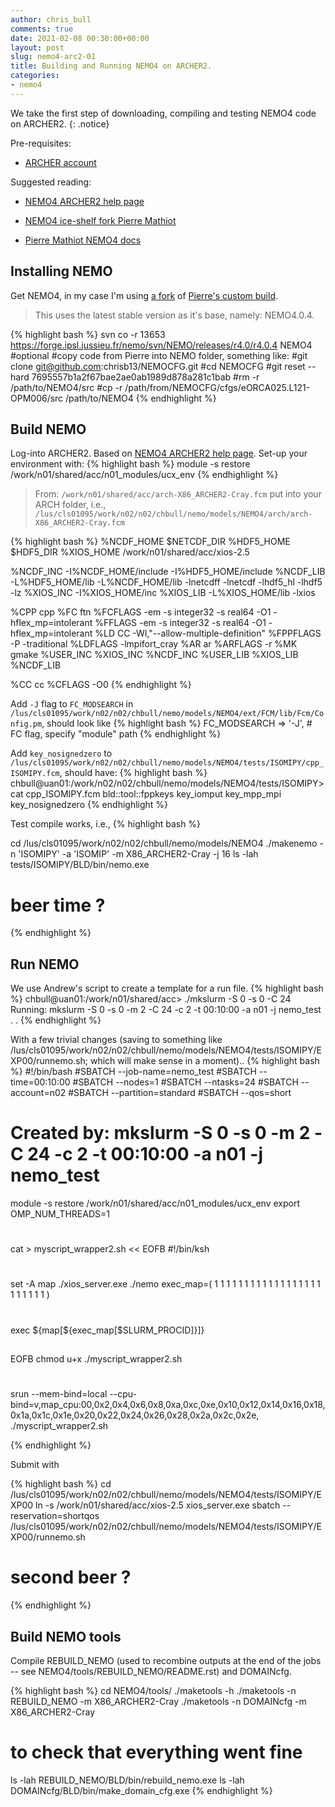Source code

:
 ```yaml
---
author: chris_bull
comments: true
date: 2021-02-08 00:30:00+00:00
layout: post
slug: nemo4-arc2-01
title: Building and Running NEMO4 on ARCHER2.
categories:
- nemo4
---
```

We take the first step of downloading, compiling and testing NEMO4 code on ARCHER2.
{: .notice}

Pre-requisites:

* [ARCHER account](http://www.archer.ac.uk/access/)

Suggested reading:

* [NEMO4 ARCHER2 help page](https://docs.archer2.ac.uk/research-software/nemo/nemo/)

* [NEMO4 ice-shelf fork Pierre Mathiot](https://github.com/pmathiot/NEMOCFG)

* [Pierre Mathiot NEMO4 docs](https://pmathiot.github.io/NEMOCFG/docs/build/html/simu_eORCA025.html#summary)

## Installing NEMO

Get NEMO4, in my case I'm using [a fork](https://github.com/chrisb13/NEMOCFG) of [Pierre's custom build](https://github.com/pmathiot/NEMOCFG).

> This uses the latest stable version as it's base, namely: NEMO4.0.4.

{% highlight bash %}
svn co -r 13653  https://forge.ipsl.jussieu.fr/nemo/svn/NEMO/releases/r4.0/r4.0.4 NEMO4
#optional
#copy code from Pierre into NEMO folder, something like:
#git clone git@github.com:chrisb13/NEMOCFG.git
#cd NEMOCFG
#git reset --hard 7695557b1a2f67bae2ae0ab1989d878a281c1bab
#rm -r /path/to/NEMO4/src
#cp -r /path/from/NEMOCFG/cfgs/eORCA025.L121-OPM006/src /path/to/NEMO4
{% endhighlight %}

## Build NEMO
Log-into ARCHER2. Based on [NEMO4 ARCHER2 help page](https://docs.archer2.ac.uk/research-software/nemo/nemo/). Set-up your environment with:
{% highlight bash %}
module -s restore /work/n01/shared/acc/n01_modules/ucx_env
{% endhighlight %}

> From: `/work/n01/shared/acc/arch-X86_ARCHER2-Cray.fcm`
put into your ARCH folder, i.e., `/lus/cls01095/work/n02/n02/chbull/nemo/models/NEMO4/arch/arch-X86_ARCHER2-Cray.fcm`

{% highlight bash %}
%NCDF_HOME           $NETCDF_DIR
%HDF5_HOME           $HDF5_DIR
%XIOS_HOME           /work/n01/shared/acc/xios-2.5

%NCDF_INC            -I%NCDF_HOME/include -I%HDF5_HOME/include
%NCDF_LIB            -L%HDF5_HOME/lib -L%NCDF_HOME/lib -lnetcdff -lnetcdf -lhdf5_hl -lhdf5 -lz
%XIOS_INC            -I%XIOS_HOME/inc
%XIOS_LIB            -L%XIOS_HOME/lib -lxios

%CPP	             cpp
%FC                  ftn
%FCFLAGS             -em -s integer32 -s real64 -O1 -hflex_mp=intolerant
%FFLAGS              -em -s integer32 -s real64 -O1 -hflex_mp=intolerant
%LD                  CC -Wl,"--allow-multiple-definition"
%FPPFLAGS            -P -traditional
%LDFLAGS             -lmpifort_cray
%AR                  ar
%ARFLAGS             -r
%MK                  gmake
%USER_INC            %XIOS_INC %NCDF_INC
%USER_LIB            %XIOS_LIB %NCDF_LIB

%CC                  cc
%CFLAGS              -O0
{% endhighlight %}

Add `-J` flag to `FC_MODSEARCH` in `/lus/cls01095/work/n02/n02/chbull/nemo/models/NEMO4/ext/FCM/lib/Fcm/Config.pm`, should look like
{% highlight bash %}
FC_MODSEARCH => '-J',                # FC flag, specify "module" path
{% endhighlight %}

Add `key_nosignedzero` to `/lus/cls01095/work/n02/n02/chbull/nemo/models/NEMO4/tests/ISOMIPY/cpp_ISOMIPY.fcm`, should have:
{% highlight bash %}
chbull@uan01:/work/n02/n02/chbull/nemo/models/NEMO4/tests/ISOMIPY> cat cpp_ISOMIPY.fcm 
 bld::tool::fppkeys   key_iomput key_mpp_mpi key_nosignedzero
{% endhighlight %}

Test compile works, i.e., 
{% highlight bash %}

cd /lus/cls01095/work/n02/n02/chbull/nemo/models/NEMO4
./makenemo -n 'ISOMIPY' -a 'ISOMIP' -m X86_ARCHER2-Cray -j 16
ls -lah tests/ISOMIPY/BLD/bin/nemo.exe
# beer time ?
{% endhighlight %}


## Run NEMO 

We use Andrew's script to create a template for a run file.
{% highlight bash %}
chbull@uan01:/work/n01/shared/acc> ./mkslurm -S 0 -s 0 -C 24
Running: mkslurm -S 0 -s 0 -m  2 -C  24 -c  2 -t 00:10:00 -a n01 -j nemo_test
.
.
{% endhighlight %}

With a few trivial changes (saving to something like /lus/cls01095/work/n02/n02/chbull/nemo/models/NEMO4/tests/ISOMIPY/EXP00/runnemo.sh; which will make sense in a moment)..
{% highlight bash %}
#!/bin/bash
#SBATCH --job-name=nemo_test
#SBATCH --time=00:10:00
#SBATCH --nodes=1
#SBATCH --ntasks=24
#SBATCH --account=n02
#SBATCH --partition=standard
#SBATCH --qos=short
# Created by: mkslurm -S 0 -s 0 -m 2 -C  24 -c  2 -t 00:10:00 -a n01 -j nemo_test
module -s restore /work/n01/shared/acc/n01_modules/ucx_env
export OMP_NUM_THREADS=1
#
cat > myscript_wrapper2.sh << EOFB
#!/bin/ksh
#
set -A map ./xios_server.exe ./nemo
exec_map=( 1 1 1 1 1 1 1 1 1 1 1 1 1 1 1 1 1 1 1 1 1 1 1 1 )
#
exec \${map[\${exec_map[\$SLURM_PROCID]}]} 
##
EOFB
chmod u+x ./myscript_wrapper2.sh
#
srun --mem-bind=local --cpu-bind=v,map_cpu:00,0x2,0x4,0x6,0x8,0xa,0xc,0xe,0x10,0x12,0x14,0x16,0x18,0x1a,0x1c,0x1e,0x20,0x22,0x24,0x26,0x28,0x2a,0x2c,0x2e, ./myscript_wrapper2.sh


{% endhighlight %}

Submit with

{% highlight bash %}
cd /lus/cls01095/work/n02/n02/chbull/nemo/models/NEMO4/tests/ISOMIPY/EXP00
ln -s /work/n01/shared/acc/xios-2.5 xios_server.exe
sbatch --reservation=shortqos /lus/cls01095/work/n02/n02/chbull/nemo/models/NEMO4/tests/ISOMIPY/EXP00/runnemo.sh
# second beer ?
{% endhighlight %}

## Build NEMO tools
Compile REBUILD_NEMO (used to recombine outputs at the end of the jobs -- see NEMO4/tools/REBUILD_NEMO/README.rst) and DOMAINcfg.

{% highlight bash %}
cd NEMO4/tools/
./maketools -h 
./maketools -n REBUILD_NEMO -m X86_ARCHER2-Cray
./maketools -n DOMAINcfg -m X86_ARCHER2-Cray
# to check that everything went fine
ls -lah REBUILD_NEMO/BLD/bin/rebuild_nemo.exe
ls -lah DOMAINcfg/BLD/bin/make_domain_cfg.exe
{% endhighlight %}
******
Task statement :: Omit every picture, and otherwise quote the entries exactly.

Solution to the exercise ::
Source code

:
 ```yaml
---
author: chris_bull
comments: true
date: 2021-02-08 00:30:00+00:00
layout: post
slug: nemo4-arc2-01
title: Building and Running NEMO4 on ARCHER2.
categories:
- nemo4
---
```

We take the first step of downloading, compiling and testing NEMO4 code on ARCHER2.
{: .notice}

Pre-requisites:

* [ARCHER account](http://www.archer.ac.uk/access/)

Suggested reading:

* [NEMO4 ARCHER2 help page](https://docs.archer2.ac.uk/research-software/nemo/nemo/)

* [NEMO4 ice-shelf fork Pierre Mathiot](https://github.com/pmathiot/NEMOCFG)

* [Pierre Mathiot NEMO4 docs](https://pmathiot.github.io/NEMOCFG/docs/build/html/simu_eORCA025.html#summary)

## Installing NEMO

Get NEMO4, in my case I'm using [a fork](https://github.com/chrisb13/NEMOCFG) of [Pierre's custom build](https://github.com/pmathiot/NEMOCFG).

> This uses the latest stable version as it's base, namely: NEMO4.0.4.

{% highlight bash %}
svn co -r 13653  https://forge.ipsl.jussieu.fr/nemo/svn/NEMO/releases/r4.0/r4.0.4 NEMO4
#optional
#copy code from Pierre into NEMO folder, something like:
#git clone git@github.com:chrisb13/NEMOCFG.git
#cd NEMOCFG
#git reset --hard 7695557b1a2f67bae2ae0ab1989d878a281c1bab
#rm -r /path/to/NEMO4/src
#cp -r /path/from/NEMOCFG/cfgs/eORCA025.L121-OPM006/src /path/to/NEMO4
{% endhighlight %}

## Build NEMO
Log-into ARCHER2. Based on [NEMO4 ARCHER2 help page](https://docs.archer2.ac.uk/research-software/nemo/nemo/). Set-up your environment with:
{% highlight bash %}
module -s restore /work/n01/shared/acc/n01_modules/ucx_env
{% endhighlight %}

> From: `/work/n01/shared/acc/arch-X86_ARCHER2-Cray.fcm`
put into your ARCH folder, i.e., `/lus/cls01095/work/n02/n02/chbull/nemo/models/NEMO4/arch/arch-X86_ARCHER2-Cray.fcm`

{% highlight bash %}
%NCDF_HOME           $NETCDF_DIR
%HDF5_HOME           $HDF5_DIR
%XIOS_HOME           /work/n01/shared/acc/xios-2.5

%NCDF_INC            -I%NCDF_HOME/include -I%HDF5_HOME/include
%NCDF_LIB            -L%HDF5_HOME/lib -L%NCDF_HOME/lib -lnetcdff -lnetcdf -lhdf5_hl -lhdf5 -lz
%XIOS_INC            -I%XIOS_HOME/inc
%XIOS_LIB            -L%XIOS_HOME/lib -lxios

%CPP	             cpp
%FC                  ftn
%FCFLAGS             -em -s integer32 -s real64 -O1 -hflex_mp=intolerant
%FFLAGS              -em -s integer32 -s real64 -O1 -hflex_mp=intolerant
%LD                  CC -Wl,"--allow-multiple-definition"
%FPPFLAGS            -P -traditional
%LDFLAGS             -lmpifort_cray
%AR                  ar
%ARFLAGS             -r
%MK                  gmake
%USER_INC            %XIOS_INC %NCDF_INC
%USER_LIB            %XIOS_LIB %NCDF_LIB

%CC                  cc
%CFLAGS              -O0
{% endhighlight %}

Add `-J` flag to `FC_MODSEARCH` in `/lus/cls01095/work/n02/n02/chbull/nemo/models/NEMO4/ext/FCM/lib/Fcm/Config.pm`, should look like
{% highlight bash %}
FC_MODSEARCH => '-J',                # FC flag, specify "module" path
{% endhighlight %}

Add `key_nosignedzero` to `/lus/cls01095/work/n02/n02/chbull/nemo/models/NEMO4/tests/ISOMIPY/cpp_ISOMIPY.fcm`, should have:
{% highlight bash %}
chbull@uan01:/work/n02/n02/chbull/nemo/models/NEMO4/tests/ISOMIPY> cat cpp_ISOMIPY.fcm 
 bld::tool::fppkeys   key_iomput key_mpp_mpi key_nosignedzero
{% endhighlight %}

Test compile works, i.e., 
{% highlight bash %}

cd /lus/cls01095/work/n02/n02/chbull/nemo/models/NEMO4
./makenemo -n 'ISOMIPY' -a 'ISOMIP' -m X86_ARCHER2-Cray -j 16
ls -lah tests/ISOMIPY/BLD/bin/nemo.exe
# beer time ?
{% endhighlight %}


## Run NEMO 

We use Andrew's script to create a template for a run file.
{% highlight bash %}
chbull@uan01:/work/n01/shared/acc> ./mkslurm -S 0 -s 0 -C 24
Running: mkslurm -S 0 -s 0 -m  2 -C  24 -c  2 -t 00:10:00 -a n01 -j nemo_test
.
.
{% endhighlight %}

With a few trivial changes (saving to something like /lus/cls01095/work/n02/n02/chbull/nemo/models/NEMO4/tests/ISOMIPY/EXP00/runnemo.sh; which will make sense in a moment)..
{% highlight bash %}
#!/bin/bash
#SBATCH --job-name=nemo_test
#SBATCH --time=00:10:00
#SBATCH --nodes=1
#SBATCH --ntasks=24
#SBATCH --account=n02
#SBATCH --partition=standard
#SBATCH --qos=short
# Created by: mkslurm -S 0 -s 0 -m 2 -C  24 -c  2 -t 00:10:00 -a n01 -j nemo_test
module -s restore /work/n01/shared/acc/n01_modules/ucx_env
export OMP_NUM_THREADS=1
#
cat > myscript_wrapper2.sh << EOFB
#!/bin/ksh
#
set -A map ./xios_server.exe ./nemo
exec_map=( 1 1 1 1 1 1 1 1 1 1 1 1 1 1 1 1 1 1 1 1 1 1 1 1 )
#
exec \${map[\${exec_map[\$SLURM_PROCID]}]} 
##
EOFB
chmod u+x ./myscript_wrapper2.sh
#
srun --mem-bind=local --cpu-bind=v,map_cpu:00,0x2,0x4,0x6,0x8,0xa,0xc,0xe,0x10,0x12,0x14,0x16,0x18,0x1a,0x1c,0x1e,0x20,0x22,0x24,0x26,0x28,0x2a,0x2c,0x2e, ./myscript_wrapper2.sh


{% endhighlight %}

Submit with

{% highlight bash %}
cd /lus/cls01095/work/n02/n02/chbull/nemo/models/NEMO4/tests/ISOMIPY/EXP00
ln -s /work/n01/shared/acc/xios-2.5 xios_server.exe
sbatch --reservation=shortqos /lus/cls01095/work/n02/n02/chbull/nemo/models/NEMO4/tests/ISOMIPY/EXP00/runnemo.sh
# second beer ?
{% endhighlight %}

## Build NEMO tools
Compile REBUILD_NEMO (used to recombine outputs at the end of the jobs -- see NEMO4/tools/REBUILD_NEMO/README.rst) and DOMAINcfg.

{% highlight bash %}
cd NEMO4/tools/
./maketools -h 
./maketools -n REBUILD_NEMO -m X86_ARCHER2-Cray
./maketools -n DOMAINcfg -m X86_ARCHER2-Cray
# to check that everything went fine
ls -lah REBUILD_NEMO/BLD/bin/rebuild_nemo.exe
ls -lah DOMAINcfg/BLD/bin/make_domain_cfg.exe
{% endhighlight %}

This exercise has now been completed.